ACS Blog Debate on Google: Putting Consumer Welfare First in Antitrust Analysis of Google

Popular Media [I am participating in an online “debate” at the American Constitution Society with Professor Ben Edelman.  The debate consists of an opening statement and concluding . . .

[I am participating in an online “debate” at the American Constitution Society with Professor Ben Edelman.  The debate consists of an opening statement and concluding responses to be posted later in the week.  Professor Edelman’s opening statement is here.  I am cross-posting my opening statement here at TOTM.  This is my closing statement]

Professor Edelman’s opening post does little to support his case.  Instead, it reflects the same retrograde antitrust I criticized in my first post.

Edelman’s understanding of antitrust law and economics appears firmly rooted in the 1960s approach to antitrust in which enforcement agencies, courts, and economists vigorously attacked novel business arrangements without regard to their impact on consumers.  Judge Learned Hand’s infamous passage in the Alcoa decision comes to mind as an exemplar of antitrust’s bad old days when the antitrust laws demanded that successful firms forego opportunities to satisfy consumer demand.  Hand wrote:

we can think of no more effective exclusion than progressively to embrace each new opportunity as it opened, and to face every newcomer with new capacity already geared into a great organization, having the advantage of experience, trade connections and the elite of personnel.

Antitrust has come a long way since then.  By way of contrast, today’s antitrust analysis of alleged exclusionary conduct begins with (ironically enough) the U.S. v.
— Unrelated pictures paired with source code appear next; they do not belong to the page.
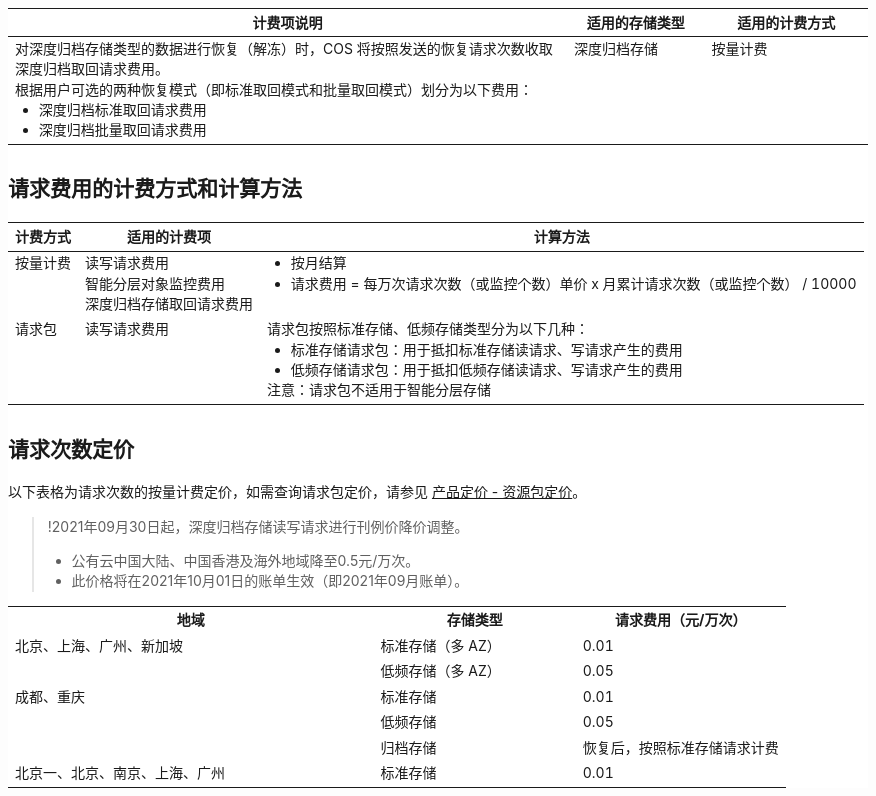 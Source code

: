 <table>
<thead>
<tr><th style="width: 65%;">计费项说明</th><th style="width: 16%;">适用的存储类型</th><th style="width: 19%;">适用的计费方式</th></tr>
</thead>
<tbody><tr>
<td>对深度归档存储类型的数据进行恢复（解冻）时，COS 将按照发送的恢复请求次数收取深度归档取回请求费用。<br/>根据用户可选的两种恢复模式（即标准取回模式和批量取回模式）划分为以下费用：<ul  style="margin: 0;"><li>深度归档标准取回请求费用</li><li>深度归档批量取回请求费用</li></ul></td>
<td>深度归档存储</td>
<td>按量计费</td>
</tr>
</tbody></table>


## 请求费用的计费方式和计算方法

|  计费方式   |   适用的计费项   |   计算方法   |
|-----|--------|------|
|  按量计费   |    读写请求费用 </br> 智能分层对象监控费用  </br> 深度归档存储取回请求费用 </br>      |  <ul  style="margin: 0;"><li>按月结算  </li><li>请求费用 = 每万次请求次数（或监控个数）单价 x 月累计请求次数（或监控个数） / 10000 </li></ul>       |
|   请求包   |     读写请求费用        | 请求包按照标准存储、低频存储类型分为以下几种：<ul  style="margin: 0;"><li>标准存储请求包：用于抵扣标准存储读请求、写请求产生的费用</li><li>低频存储请求包：用于抵扣低频存储读请求、写请求产生的费用</li></ul>注意：请求包不适用于智能分层存储  |


## 请求次数定价
以下表格为请求次数的按量计费定价，如需查询请求包定价，请参见 [产品定价 - 资源包定价](https://buy.cloud.tencent.com/price/cos#tab0-list1)。

>!2021年09月30日起，深度归档存储读写请求进行刊例价降价调整。
> - 公有云中国大陆、中国香港及海外地域降至0.5元/万次。
> - 此价格将在2021年10月01日的账单生效（即2021年09月账单）。
>

<table>
   <tr>
      <th style="width: 47%;">地域</td>
      <th style="width: 26%;">存储类型</td>
      <th style="width: 27%;">请求费用（元/万次）</td>
   </tr>
   <tr>
      <td rowspan=2>北京、上海、广州、新加坡</td>
      <td>标准存储（多 AZ）</td>
      <td>0.01</td>
   </tr>
   <tr>
      <td>低频存储（多 AZ）</td>
      <td>0.05</td>
   </tr>
   <tr>
      <td rowspan=3>成都、重庆</td>
      <td>标准存储</td>
      <td>0.01</td>
   </tr>
   <tr>
      <td>低频存储</td>
      <td>0.05</td>
   </tr>
   <tr>
      <td>归档存储</td>
      <td>恢复后，按照标准存储请求计费</td>
   </tr>
   <tr>
      <td rowspan=3>北京一、北京、南京、上海、广州</td>
      <td>标准存储</td>
      <td>0.01</td>
   </tr>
Microsoft decision.  Microsoft emphasizes the difficulty of distinguishing effective competition from exclusionary conduct; but it also firmly places “consumer welfare” as the lodestar of the modern approach to antitrust:

Whether any particular act of a monopolist is exclusionary, rather than merely a form of vigorous competition, can be difficult to discern: the means of illicit exclusion, like the means of legitimate competition, are myriad.  The challenge for an antitrust court lies in stating a general rule for distinguishing between exclusionary acts, which reduce social welfare, and competitive acts, which increase it.  From a century of case law on monopolization under § 2, however, several principles do emerge.  First, to be condemned as exclusionary, a monopolist’s act must have an “anticompetitive effect.”  That is, it must harm the competitive process and thereby harm consumers.  In contrast, harm to one or more competitors will not suffice.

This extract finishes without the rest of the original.